> Problem statement
In the entries below, every line with the string "tpnid" is to be reported.

Source texts of formatted documents

'''

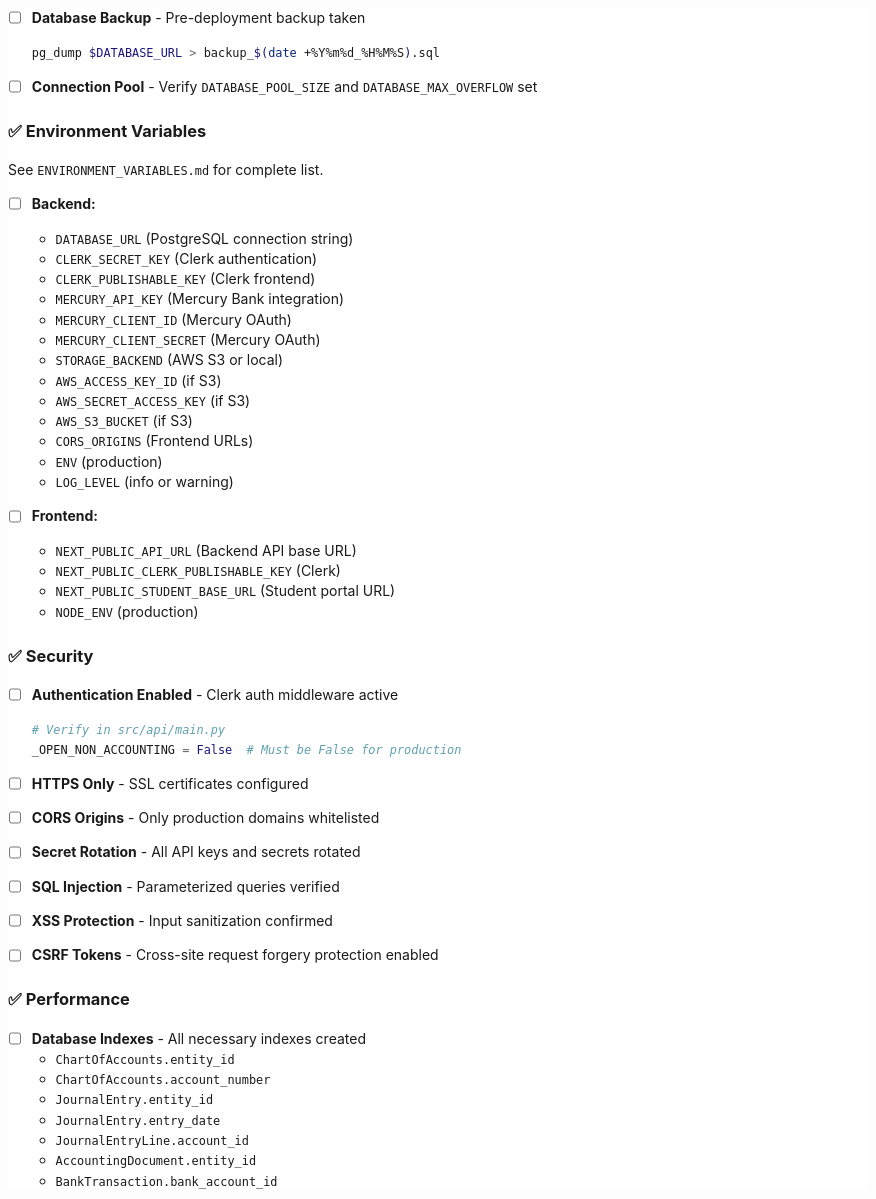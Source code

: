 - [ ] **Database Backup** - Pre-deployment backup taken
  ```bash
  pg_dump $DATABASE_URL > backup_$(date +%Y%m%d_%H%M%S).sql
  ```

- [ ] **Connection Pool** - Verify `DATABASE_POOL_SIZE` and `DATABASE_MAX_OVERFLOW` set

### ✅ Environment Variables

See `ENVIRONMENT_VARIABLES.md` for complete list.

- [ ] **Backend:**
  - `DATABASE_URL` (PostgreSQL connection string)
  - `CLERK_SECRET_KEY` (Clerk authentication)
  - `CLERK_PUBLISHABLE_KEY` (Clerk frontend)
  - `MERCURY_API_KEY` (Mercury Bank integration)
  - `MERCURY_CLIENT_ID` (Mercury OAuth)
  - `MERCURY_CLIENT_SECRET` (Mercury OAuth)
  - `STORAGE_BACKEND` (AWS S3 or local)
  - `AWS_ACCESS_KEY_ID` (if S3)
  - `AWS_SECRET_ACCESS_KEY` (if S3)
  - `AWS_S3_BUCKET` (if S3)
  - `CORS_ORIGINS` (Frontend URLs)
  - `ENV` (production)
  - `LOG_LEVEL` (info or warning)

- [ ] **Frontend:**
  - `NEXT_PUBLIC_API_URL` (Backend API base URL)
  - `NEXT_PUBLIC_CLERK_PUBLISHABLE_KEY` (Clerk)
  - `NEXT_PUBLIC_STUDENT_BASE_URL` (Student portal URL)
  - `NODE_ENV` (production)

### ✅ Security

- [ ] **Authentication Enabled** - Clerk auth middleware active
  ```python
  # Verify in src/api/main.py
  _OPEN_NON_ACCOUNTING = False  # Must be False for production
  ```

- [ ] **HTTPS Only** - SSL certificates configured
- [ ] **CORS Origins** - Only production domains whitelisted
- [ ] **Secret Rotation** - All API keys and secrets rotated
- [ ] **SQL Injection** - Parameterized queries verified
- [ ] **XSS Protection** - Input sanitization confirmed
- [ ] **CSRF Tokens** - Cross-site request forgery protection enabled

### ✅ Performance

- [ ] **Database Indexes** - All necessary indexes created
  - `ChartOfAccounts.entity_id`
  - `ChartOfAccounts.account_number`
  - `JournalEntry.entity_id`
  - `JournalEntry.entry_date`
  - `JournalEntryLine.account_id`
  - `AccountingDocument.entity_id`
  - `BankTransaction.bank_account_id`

'''
'''

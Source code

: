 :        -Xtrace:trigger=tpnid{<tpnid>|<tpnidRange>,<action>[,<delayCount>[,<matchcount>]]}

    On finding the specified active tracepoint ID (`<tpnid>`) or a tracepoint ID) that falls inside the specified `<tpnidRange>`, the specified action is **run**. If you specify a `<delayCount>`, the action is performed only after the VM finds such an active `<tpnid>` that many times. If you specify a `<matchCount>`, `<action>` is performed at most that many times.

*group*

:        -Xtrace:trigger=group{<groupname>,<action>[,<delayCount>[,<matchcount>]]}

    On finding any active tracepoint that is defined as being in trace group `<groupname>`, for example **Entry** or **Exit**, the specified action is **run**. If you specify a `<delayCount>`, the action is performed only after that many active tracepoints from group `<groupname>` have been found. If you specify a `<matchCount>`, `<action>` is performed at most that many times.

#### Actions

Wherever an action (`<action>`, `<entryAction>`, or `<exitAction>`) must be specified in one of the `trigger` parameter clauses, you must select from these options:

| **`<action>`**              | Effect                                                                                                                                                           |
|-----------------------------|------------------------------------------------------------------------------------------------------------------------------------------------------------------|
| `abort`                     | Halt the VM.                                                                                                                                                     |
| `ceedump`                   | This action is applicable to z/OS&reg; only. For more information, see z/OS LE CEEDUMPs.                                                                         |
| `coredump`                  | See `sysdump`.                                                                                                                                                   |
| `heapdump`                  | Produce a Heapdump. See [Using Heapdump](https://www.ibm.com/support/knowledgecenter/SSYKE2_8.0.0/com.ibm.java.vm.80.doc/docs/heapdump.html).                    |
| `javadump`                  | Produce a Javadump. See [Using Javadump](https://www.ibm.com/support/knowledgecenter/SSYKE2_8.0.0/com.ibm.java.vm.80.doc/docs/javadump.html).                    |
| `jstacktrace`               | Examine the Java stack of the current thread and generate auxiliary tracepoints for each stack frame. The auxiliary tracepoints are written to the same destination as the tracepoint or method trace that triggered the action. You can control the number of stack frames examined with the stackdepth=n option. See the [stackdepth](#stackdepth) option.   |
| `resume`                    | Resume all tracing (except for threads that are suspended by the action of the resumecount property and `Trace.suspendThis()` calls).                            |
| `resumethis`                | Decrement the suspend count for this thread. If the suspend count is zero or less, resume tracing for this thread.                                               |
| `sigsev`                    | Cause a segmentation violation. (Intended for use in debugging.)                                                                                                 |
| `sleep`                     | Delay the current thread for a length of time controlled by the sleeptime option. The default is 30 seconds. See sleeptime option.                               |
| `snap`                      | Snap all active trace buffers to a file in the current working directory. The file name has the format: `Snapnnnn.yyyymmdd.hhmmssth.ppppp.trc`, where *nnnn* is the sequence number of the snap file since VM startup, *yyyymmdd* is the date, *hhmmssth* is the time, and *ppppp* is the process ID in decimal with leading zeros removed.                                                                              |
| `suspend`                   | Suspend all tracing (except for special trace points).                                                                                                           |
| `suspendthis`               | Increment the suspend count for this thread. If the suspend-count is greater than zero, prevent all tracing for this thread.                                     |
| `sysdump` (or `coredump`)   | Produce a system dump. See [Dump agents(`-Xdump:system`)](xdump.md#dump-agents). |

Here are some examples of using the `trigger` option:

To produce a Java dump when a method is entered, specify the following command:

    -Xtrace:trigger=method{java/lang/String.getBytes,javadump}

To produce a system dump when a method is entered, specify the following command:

'''
'''

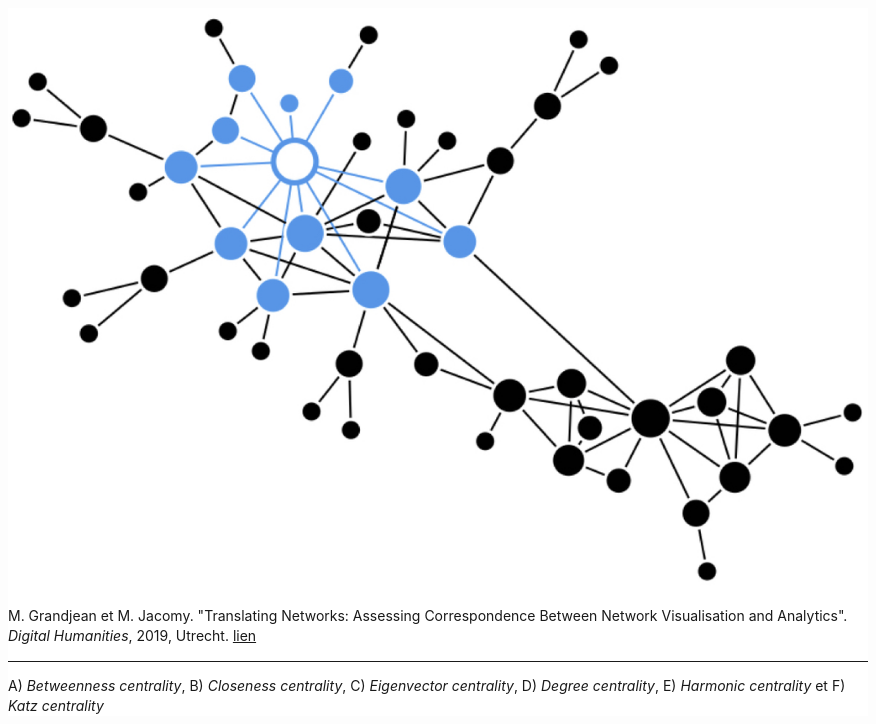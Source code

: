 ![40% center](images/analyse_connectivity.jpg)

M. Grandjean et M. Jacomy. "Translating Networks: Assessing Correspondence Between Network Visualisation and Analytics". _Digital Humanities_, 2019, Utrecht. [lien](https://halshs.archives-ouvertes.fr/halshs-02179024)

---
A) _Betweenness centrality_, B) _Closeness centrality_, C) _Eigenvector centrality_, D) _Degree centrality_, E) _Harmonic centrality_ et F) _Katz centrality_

'''

> Reply to the task
: :        -Xtrace:trigger=tpnid{<tpnid>|<tpnidRange>,<action>[,<delayCount>[,<matchcount>]]}
    On finding the specified active tracepoint ID (`<tpnid>`) or a tracepoint ID) that falls inside the specified `<tpnidRange>`, the specified action is **run**. If you specify a `<delayCount>`, the action is performed only after the VM finds such an active `<tpnid>` that many times. If you specify a `<matchCount>`, `<action>` is performed at most that many times.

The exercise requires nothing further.